Top of Records shown

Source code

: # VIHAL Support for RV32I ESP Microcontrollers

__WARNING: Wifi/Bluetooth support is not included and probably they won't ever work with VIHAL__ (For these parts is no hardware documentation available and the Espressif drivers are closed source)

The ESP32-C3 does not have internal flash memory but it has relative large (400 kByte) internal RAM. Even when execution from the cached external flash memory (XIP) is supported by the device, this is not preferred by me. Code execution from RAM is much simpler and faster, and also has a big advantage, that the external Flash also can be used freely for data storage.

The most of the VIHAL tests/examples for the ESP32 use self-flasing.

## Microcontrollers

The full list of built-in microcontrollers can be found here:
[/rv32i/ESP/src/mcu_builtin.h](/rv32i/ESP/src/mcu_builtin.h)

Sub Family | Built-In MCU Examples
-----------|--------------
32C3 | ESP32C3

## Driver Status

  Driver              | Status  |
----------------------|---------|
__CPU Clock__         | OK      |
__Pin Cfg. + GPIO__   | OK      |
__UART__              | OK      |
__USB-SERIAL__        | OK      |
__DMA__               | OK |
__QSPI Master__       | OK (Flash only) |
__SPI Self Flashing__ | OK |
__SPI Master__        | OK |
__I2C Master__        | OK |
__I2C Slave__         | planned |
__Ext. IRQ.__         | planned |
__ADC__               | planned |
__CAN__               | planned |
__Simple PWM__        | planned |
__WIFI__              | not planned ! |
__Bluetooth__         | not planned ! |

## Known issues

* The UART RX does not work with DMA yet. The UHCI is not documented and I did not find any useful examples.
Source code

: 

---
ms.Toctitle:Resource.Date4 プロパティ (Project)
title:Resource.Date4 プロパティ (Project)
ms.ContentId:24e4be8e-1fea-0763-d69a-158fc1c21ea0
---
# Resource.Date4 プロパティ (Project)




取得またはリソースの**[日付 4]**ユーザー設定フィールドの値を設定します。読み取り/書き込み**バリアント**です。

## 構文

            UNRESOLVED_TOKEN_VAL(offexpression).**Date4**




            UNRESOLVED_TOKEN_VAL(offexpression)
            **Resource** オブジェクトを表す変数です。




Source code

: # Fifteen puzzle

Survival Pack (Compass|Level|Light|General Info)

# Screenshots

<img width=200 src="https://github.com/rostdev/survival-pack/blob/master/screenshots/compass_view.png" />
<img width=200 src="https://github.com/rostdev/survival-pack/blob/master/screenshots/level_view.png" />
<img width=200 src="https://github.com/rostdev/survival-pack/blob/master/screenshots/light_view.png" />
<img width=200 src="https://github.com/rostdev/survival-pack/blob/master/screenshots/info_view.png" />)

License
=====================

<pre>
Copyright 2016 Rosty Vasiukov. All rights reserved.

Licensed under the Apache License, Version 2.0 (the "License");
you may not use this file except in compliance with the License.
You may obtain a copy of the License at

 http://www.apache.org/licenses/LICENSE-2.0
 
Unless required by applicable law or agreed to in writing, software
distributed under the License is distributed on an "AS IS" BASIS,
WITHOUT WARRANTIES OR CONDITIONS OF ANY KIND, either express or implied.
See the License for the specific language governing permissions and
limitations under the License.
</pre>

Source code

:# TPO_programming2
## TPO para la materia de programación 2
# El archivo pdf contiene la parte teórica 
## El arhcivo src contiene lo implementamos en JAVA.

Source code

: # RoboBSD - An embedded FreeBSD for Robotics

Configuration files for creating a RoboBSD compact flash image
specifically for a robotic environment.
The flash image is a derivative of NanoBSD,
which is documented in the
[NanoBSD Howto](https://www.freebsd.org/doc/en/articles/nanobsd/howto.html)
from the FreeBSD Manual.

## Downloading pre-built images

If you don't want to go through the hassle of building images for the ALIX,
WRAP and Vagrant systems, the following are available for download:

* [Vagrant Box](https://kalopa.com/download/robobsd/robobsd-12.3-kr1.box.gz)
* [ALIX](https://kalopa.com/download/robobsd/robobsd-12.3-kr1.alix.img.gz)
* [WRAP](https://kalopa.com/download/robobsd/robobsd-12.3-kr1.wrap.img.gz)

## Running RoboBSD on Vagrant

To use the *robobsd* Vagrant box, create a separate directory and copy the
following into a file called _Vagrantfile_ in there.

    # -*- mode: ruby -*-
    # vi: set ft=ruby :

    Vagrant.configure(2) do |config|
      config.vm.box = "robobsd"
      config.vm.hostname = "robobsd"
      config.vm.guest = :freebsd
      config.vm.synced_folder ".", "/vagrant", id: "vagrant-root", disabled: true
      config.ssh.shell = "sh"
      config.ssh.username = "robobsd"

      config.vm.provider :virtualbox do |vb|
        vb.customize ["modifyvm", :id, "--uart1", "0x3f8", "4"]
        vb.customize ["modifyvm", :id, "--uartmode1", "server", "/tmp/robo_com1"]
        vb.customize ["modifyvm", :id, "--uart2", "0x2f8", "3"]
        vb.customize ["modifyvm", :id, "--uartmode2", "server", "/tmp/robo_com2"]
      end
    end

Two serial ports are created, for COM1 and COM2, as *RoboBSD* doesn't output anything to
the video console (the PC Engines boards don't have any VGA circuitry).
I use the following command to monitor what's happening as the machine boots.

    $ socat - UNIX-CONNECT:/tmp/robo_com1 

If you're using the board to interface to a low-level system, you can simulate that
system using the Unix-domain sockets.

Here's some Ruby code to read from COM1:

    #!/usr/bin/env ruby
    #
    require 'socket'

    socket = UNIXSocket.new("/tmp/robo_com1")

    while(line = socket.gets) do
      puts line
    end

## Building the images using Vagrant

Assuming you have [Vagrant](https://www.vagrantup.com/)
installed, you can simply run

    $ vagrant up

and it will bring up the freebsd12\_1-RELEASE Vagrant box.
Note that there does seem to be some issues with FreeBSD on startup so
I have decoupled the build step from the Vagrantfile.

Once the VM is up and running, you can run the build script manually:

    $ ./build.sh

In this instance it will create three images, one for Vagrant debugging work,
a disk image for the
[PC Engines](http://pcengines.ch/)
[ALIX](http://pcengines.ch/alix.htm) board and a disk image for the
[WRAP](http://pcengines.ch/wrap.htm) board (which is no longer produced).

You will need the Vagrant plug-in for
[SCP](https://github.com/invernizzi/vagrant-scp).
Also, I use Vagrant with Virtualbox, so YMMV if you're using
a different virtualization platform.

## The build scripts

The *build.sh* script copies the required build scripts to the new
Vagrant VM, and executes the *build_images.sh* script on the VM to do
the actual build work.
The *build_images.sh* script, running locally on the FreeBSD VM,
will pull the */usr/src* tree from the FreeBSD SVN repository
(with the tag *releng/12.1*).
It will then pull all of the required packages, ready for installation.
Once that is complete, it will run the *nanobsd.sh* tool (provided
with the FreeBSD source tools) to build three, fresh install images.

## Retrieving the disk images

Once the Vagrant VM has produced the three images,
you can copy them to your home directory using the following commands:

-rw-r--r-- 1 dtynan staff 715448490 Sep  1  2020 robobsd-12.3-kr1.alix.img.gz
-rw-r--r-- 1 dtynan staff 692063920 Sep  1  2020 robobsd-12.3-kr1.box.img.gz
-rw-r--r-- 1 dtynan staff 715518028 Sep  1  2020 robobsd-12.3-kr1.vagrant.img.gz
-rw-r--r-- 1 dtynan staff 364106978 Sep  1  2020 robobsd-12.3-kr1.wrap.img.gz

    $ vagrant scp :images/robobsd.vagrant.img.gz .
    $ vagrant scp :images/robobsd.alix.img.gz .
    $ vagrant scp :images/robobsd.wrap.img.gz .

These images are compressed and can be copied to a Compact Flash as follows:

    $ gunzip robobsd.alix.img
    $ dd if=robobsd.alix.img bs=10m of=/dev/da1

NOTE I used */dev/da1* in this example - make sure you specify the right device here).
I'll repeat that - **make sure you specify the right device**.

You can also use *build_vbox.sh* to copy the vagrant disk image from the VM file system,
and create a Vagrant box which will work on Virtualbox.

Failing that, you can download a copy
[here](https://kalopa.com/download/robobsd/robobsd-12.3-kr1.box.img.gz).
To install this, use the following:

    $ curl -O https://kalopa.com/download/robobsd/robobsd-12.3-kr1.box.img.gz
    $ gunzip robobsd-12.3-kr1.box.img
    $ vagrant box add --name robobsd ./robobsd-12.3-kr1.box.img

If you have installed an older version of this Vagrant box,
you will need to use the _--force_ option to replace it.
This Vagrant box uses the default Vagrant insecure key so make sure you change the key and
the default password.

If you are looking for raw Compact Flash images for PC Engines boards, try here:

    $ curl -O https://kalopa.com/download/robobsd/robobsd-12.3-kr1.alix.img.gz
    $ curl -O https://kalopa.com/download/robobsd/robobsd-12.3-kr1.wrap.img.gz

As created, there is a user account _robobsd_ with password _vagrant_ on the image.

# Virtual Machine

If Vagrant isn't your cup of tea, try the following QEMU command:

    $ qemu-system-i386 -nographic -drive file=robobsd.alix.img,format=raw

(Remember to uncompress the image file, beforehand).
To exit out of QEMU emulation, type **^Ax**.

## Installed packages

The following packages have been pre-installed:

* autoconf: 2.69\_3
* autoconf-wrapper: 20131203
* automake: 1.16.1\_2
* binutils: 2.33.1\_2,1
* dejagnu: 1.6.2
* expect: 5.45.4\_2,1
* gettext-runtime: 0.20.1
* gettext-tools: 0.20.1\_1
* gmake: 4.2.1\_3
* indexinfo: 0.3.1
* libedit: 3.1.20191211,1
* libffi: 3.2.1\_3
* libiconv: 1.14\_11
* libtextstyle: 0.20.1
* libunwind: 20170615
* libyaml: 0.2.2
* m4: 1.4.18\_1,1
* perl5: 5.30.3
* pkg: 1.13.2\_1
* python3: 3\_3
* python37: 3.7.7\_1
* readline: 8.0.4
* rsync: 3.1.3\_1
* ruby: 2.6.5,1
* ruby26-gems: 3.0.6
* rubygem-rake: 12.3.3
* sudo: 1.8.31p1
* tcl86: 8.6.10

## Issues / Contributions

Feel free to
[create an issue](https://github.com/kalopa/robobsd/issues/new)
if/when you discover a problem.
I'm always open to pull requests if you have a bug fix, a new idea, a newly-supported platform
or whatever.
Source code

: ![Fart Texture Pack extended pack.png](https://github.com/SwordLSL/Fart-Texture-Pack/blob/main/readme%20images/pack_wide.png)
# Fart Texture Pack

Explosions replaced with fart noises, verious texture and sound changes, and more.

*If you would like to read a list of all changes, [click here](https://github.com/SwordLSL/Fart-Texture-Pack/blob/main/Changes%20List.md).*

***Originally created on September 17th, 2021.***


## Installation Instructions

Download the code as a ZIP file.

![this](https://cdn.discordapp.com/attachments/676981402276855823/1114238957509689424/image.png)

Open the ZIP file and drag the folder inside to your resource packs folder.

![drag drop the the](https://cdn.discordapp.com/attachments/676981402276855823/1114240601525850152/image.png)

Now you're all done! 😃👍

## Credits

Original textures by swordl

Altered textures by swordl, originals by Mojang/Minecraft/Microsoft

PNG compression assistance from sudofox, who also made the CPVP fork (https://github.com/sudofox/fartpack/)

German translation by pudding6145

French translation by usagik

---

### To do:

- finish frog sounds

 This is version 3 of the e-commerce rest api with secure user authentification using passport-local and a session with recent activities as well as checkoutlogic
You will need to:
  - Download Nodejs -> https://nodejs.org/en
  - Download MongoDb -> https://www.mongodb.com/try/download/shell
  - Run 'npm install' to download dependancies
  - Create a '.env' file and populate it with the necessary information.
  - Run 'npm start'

Bottom of Records shown

Precisely the lines between those holding "It will then" and "-rw-r--r-- 1 dtynan staff 715448490", inclusive, are to be reproduced from the listing above, with nothing added.

▶ _Response to this exercise_:
It will then pull all of the required packages, ready for installation.
Once that is complete, it will run the *nanobsd.sh* tool (provided
with the FreeBSD source tools) to build three, fresh install images.

## Retrieving the disk images

Once the Vagrant VM has produced the three images,
you can copy them to your home directory using the following commands:

-rw-r--r-- 1 dtynan staff 715448490 Sep  1  2020 robobsd-12.3-kr1.alix.img.gz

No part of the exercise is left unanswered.